*TASK STATEMENT*
Every entry needs to be written out again exactly.

══════

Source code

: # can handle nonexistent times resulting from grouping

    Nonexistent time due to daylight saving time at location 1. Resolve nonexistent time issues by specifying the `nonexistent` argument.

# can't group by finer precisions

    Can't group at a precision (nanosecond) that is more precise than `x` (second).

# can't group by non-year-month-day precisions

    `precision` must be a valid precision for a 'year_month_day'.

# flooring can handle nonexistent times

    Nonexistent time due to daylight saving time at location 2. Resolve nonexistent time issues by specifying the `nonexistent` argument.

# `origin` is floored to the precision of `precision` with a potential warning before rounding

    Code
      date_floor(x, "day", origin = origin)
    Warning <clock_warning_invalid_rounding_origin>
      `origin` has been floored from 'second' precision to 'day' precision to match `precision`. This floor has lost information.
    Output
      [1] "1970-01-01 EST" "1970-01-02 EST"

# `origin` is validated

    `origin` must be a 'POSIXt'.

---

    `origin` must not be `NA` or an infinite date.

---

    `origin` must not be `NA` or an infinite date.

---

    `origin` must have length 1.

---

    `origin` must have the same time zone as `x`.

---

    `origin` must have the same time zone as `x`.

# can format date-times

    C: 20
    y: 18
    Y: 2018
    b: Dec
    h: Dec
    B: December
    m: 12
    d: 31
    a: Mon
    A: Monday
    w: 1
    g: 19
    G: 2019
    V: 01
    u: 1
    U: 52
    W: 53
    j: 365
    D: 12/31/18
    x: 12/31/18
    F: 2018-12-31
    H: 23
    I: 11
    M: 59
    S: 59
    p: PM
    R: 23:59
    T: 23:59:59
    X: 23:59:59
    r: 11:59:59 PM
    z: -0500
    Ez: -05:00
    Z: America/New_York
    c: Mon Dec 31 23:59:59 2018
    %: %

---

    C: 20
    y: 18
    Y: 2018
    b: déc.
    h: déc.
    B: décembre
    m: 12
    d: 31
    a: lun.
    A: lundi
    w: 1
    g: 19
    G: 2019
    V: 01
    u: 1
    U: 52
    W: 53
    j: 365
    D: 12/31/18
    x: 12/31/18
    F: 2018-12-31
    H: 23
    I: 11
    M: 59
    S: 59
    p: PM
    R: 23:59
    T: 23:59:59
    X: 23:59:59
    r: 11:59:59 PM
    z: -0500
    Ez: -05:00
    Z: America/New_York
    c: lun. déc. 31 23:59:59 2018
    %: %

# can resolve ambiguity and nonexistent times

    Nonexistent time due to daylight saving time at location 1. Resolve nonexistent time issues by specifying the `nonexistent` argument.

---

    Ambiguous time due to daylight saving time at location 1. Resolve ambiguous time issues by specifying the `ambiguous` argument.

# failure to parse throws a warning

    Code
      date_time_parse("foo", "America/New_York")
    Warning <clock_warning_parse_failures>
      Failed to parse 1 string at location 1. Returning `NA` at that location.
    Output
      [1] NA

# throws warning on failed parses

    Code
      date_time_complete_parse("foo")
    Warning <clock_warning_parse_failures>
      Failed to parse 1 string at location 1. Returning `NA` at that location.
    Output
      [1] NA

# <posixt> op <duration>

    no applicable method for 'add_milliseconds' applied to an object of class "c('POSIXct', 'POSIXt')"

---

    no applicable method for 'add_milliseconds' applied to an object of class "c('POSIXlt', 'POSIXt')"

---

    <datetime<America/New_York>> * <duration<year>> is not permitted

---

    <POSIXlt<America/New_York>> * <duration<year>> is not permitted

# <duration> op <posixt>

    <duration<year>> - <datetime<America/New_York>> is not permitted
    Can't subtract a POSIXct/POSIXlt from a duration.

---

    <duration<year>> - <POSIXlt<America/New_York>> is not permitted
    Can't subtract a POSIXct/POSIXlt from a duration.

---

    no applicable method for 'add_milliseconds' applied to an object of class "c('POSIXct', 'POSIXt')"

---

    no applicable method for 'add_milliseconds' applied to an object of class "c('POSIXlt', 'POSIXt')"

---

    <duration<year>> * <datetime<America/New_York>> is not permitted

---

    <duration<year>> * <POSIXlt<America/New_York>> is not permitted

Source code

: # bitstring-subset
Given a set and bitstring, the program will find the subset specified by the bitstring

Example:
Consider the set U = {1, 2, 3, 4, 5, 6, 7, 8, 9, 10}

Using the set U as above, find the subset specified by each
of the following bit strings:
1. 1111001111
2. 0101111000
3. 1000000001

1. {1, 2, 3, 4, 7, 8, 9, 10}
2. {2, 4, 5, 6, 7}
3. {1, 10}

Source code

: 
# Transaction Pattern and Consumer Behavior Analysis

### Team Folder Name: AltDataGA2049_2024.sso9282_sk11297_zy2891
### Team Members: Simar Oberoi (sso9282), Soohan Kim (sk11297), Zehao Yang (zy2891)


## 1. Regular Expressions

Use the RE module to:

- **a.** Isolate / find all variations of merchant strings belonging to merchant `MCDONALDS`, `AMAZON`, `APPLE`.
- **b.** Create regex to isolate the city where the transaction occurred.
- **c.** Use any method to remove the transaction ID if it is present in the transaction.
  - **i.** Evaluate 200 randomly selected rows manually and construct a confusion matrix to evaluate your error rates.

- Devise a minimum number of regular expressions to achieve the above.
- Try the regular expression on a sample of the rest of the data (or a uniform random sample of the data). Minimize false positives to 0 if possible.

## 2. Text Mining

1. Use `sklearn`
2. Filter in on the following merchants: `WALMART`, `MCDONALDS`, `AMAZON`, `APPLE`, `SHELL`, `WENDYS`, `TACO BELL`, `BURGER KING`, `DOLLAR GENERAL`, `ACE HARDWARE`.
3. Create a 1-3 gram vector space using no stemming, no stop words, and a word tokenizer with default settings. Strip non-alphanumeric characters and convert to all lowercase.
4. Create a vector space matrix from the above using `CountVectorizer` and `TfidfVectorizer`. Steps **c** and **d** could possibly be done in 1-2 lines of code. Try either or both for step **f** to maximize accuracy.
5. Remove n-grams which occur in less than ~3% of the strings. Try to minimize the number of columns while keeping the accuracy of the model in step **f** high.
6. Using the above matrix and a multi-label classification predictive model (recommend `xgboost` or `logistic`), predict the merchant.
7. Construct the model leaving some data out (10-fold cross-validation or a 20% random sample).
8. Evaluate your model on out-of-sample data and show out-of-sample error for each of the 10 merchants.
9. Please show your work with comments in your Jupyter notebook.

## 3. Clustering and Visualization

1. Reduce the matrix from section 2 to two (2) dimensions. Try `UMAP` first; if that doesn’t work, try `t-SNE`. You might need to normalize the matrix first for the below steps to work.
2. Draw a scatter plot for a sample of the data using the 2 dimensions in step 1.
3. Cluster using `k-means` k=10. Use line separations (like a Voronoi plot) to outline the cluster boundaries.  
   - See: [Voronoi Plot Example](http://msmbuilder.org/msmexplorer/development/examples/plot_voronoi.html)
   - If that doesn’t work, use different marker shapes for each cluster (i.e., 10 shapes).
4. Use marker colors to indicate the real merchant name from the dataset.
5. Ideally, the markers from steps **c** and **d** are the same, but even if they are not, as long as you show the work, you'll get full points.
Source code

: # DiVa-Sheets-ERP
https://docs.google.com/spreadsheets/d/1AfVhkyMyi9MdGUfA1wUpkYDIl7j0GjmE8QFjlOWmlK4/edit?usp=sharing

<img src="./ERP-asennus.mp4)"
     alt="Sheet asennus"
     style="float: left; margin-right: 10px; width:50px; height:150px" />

══════

*SOLVED EXERCISE*
Source code

: # can handle nonexistent times resulting from grouping

    Nonexistent time due to daylight saving time at location 1. Resolve nonexistent time issues by specifying the `nonexistent` argument.

# can't group by finer precisions

    Can't group at a precision (nanosecond) that is more precise than `x` (second).

# can't group by non-year-month-day precisions

    `precision` must be a valid precision for a 'year_month_day'.

# flooring can handle nonexistent times

    Nonexistent time due to daylight saving time at location 2. Resolve nonexistent time issues by specifying the `nonexistent` argument.

# `origin` is floored to the precision of `precision` with a potential warning before rounding

    Code
      date_floor(x, "day", origin = origin)
    Warning <clock_warning_invalid_rounding_origin>
      `origin` has been floored from 'second' precision to 'day' precision to match `precision`. This floor has lost information.
    Output
      [1] "1970-01-01 EST" "1970-01-02 EST"

# `origin` is validated

    `origin` must be a 'POSIXt'.

---

    `origin` must not be `NA` or an infinite date.

---

    `origin` must not be `NA` or an infinite date.

---

    `origin` must have length 1.

---

    `origin` must have the same time zone as `x`.

---

    `origin` must have the same time zone as `x`.

# can format date-times

    C: 20
    y: 18
    Y: 2018
    b: Dec
    h: Dec
    B: December
    m: 12
    d: 31
    a: Mon
    A: Monday
    w: 1
    g: 19
    G: 2019
    V: 01
    u: 1
    U: 52
    W: 53
    j: 365
    D: 12/31/18
    x: 12/31/18
    F: 2018-12-31
    H: 23
    I: 11
    M: 59
    S: 59
    p: PM
    R: 23:59
    T: 23:59:59
    X: 23:59:59
    r: 11:59:59 PM
    z: -0500
    Ez: -05:00
    Z: America/New_York
    c: Mon Dec 31 23:59:59 2018
    %: %

---

    C: 20
    y: 18
    Y: 2018
    b: déc.
    h: déc.
    B: décembre
    m: 12
    d: 31
    a: lun.
    A: lundi
    w: 1
    g: 19
    G: 2019
    V: 01
    u: 1
    U: 52
    W: 53
    j: 365
    D: 12/31/18
    x: 12/31/18
    F: 2018-12-31
    H: 23
    I: 11
    M: 59
    S: 59
    p: PM
    R: 23:59
    T: 23:59:59
    X: 23:59:59
    r: 11:59:59 PM
    z: -0500
    Ez: -05:00
    Z: America/New_York
    c: lun. déc. 31 23:59:59 2018
    %: %

# can resolve ambiguity and nonexistent times

    Nonexistent time due to daylight saving time at location 1. Resolve nonexistent time issues by specifying the `nonexistent` argument.

---

    Ambiguous time due to daylight saving time at location 1. Resolve ambiguous time issues by specifying the `ambiguous` argument.

# failure to parse throws a warning

    Code
      date_time_parse("foo", "America/New_York")
    Warning <clock_warning_parse_failures>
      Failed to parse 1 string at location 1. Returning `NA` at that location.
    Output
      [1] NA

# throws warning on failed parses

    Code
      date_time_complete_parse("foo")
    Warning <clock_warning_parse_failures>
      Failed to parse 1 string at location 1. Returning `NA` at that location.
    Output
      [1] NA

# <posixt> op <duration>

    no applicable method for 'add_milliseconds' applied to an object of class "c('POSIXct', 'POSIXt')"

---

    no applicable method for 'add_milliseconds' applied to an object of class "c('POSIXlt', 'POSIXt')"

---

    <datetime<America/New_York>> * <duration<year>> is not permitted

---

    <POSIXlt<America/New_York>> * <duration<year>> is not permitted

# <duration> op <posixt>

    <duration<year>> - <datetime<America/New_York>> is not permitted
    Can't subtract a POSIXct/POSIXlt from a duration.

---

    <duration<year>> - <POSIXlt<America/New_York>> is not permitted
    Can't subtract a POSIXct/POSIXlt from a duration.

---

    no applicable method for 'add_milliseconds' applied to an object of class "c('POSIXct', 'POSIXt')"

---

    no applicable method for 'add_milliseconds' applied to an object of class "c('POSIXlt', 'POSIXt')"

---

    <duration<year>> * <datetime<America/New_York>> is not permitted

---

    <duration<year>> * <POSIXlt<America/New_York>> is not permitted

Source code

: # bitstring-subset
Given a set and bitstring, the program will find the subset specified by the bitstring

Example:
Consider the set U = {1, 2, 3, 4, 5, 6, 7, 8, 9, 10}

Using the set U as above, find the subset specified by each
of the following bit strings:
1. 1111001111
2. 0101111000
3. 1000000001

1. {1, 2, 3, 4, 7, 8, 9, 10}
2. {2, 4, 5, 6, 7}
3. {1, 10}

Source code

: 
# Transaction Pattern and Consumer Behavior Analysis

### Team Folder Name: AltDataGA2049_2024.sso9282_sk11297_zy2891
### Team Members: Simar Oberoi (sso9282), Soohan Kim (sk11297), Zehao Yang (zy2891)


## 1. Regular Expressions

Use the RE module to:

- **a.** Isolate / find all variations of merchant strings belonging to merchant `MCDONALDS`, `AMAZON`, `APPLE`.
- **b.** Create regex to isolate the city where the transaction occurred.
- **c.** Use any method to remove the transaction ID if it is present in the transaction.
  - **i.** Evaluate 200 randomly selected rows manually and construct a confusion matrix to evaluate your error rates.

- Devise a minimum number of regular expressions to achieve the above.
- Try the regular expression on a sample of the rest of the data (or a uniform random sample of the data). Minimize false positives to 0 if possible.

## 2. Text Mining

1. Use `sklearn`
2. Filter in on the following merchants: `WALMART`, `MCDONALDS`, `AMAZON`, `APPLE`, `SHELL`, `WENDYS`, `TACO BELL`, `BURGER KING`, `DOLLAR GENERAL`, `ACE HARDWARE`.
3. Create a 1-3 gram vector space using no stemming, no stop words, and a word tokenizer with default settings. Strip non-alphanumeric characters and convert to all lowercase.
4. Create a vector space matrix from the above using `CountVectorizer` and `TfidfVectorizer`. Steps **c** and **d** could possibly be done in 1-2 lines of code. Try either or both for step **f** to maximize accuracy.
5. Remove n-grams which occur in less than ~3% of the strings. Try to minimize the number of columns while keeping the accuracy of the model in step **f** high.
6. Using the above matrix and a multi-label classification predictive model (recommend `xgboost` or `logistic`), predict the merchant.
7. Construct the model leaving some data out (10-fold cross-validation or a 20% random sample).
8. Evaluate your model on out-of-sample data and show out-of-sample error for each of the 10 merchants.
9. Please show your work with comments in your Jupyter notebook.

## 3. Clustering and Visualization

1. Reduce the matrix from section 2 to two (2) dimensions. Try `UMAP` first; if that doesn’t work, try `t-SNE`. You might need to normalize the matrix first for the below steps to work.
2. Draw a scatter plot for a sample of the data using the 2 dimensions in step 1.
3. Cluster using `k-means` k=10. Use line separations (like a Voronoi plot) to outline the cluster boundaries.  
   - See: [Voronoi Plot Example](http://msmbuilder.org/msmexplorer/development/examples/plot_voronoi.html)
   - If that doesn’t work, use different marker shapes for each cluster (i.e., 10 shapes).
4. Use marker colors to indicate the real merchant name from the dataset.
5. Ideally, the markers from steps **c** and **d** are the same, but even if they are not, as long as you show the work, you'll get full points.
Source code

: # DiVa-Sheets-ERP
https://docs.google.com/spreadsheets/d/1AfVhkyMyi9MdGUfA1wUpkYDIl7j0GjmE8QFjlOWmlK4/edit?usp=sharing

<img src="./ERP-asennus.mp4)"
     alt="Sheet asennus"
     style="float: left; margin-right: 10px; width:50px; height:150px" />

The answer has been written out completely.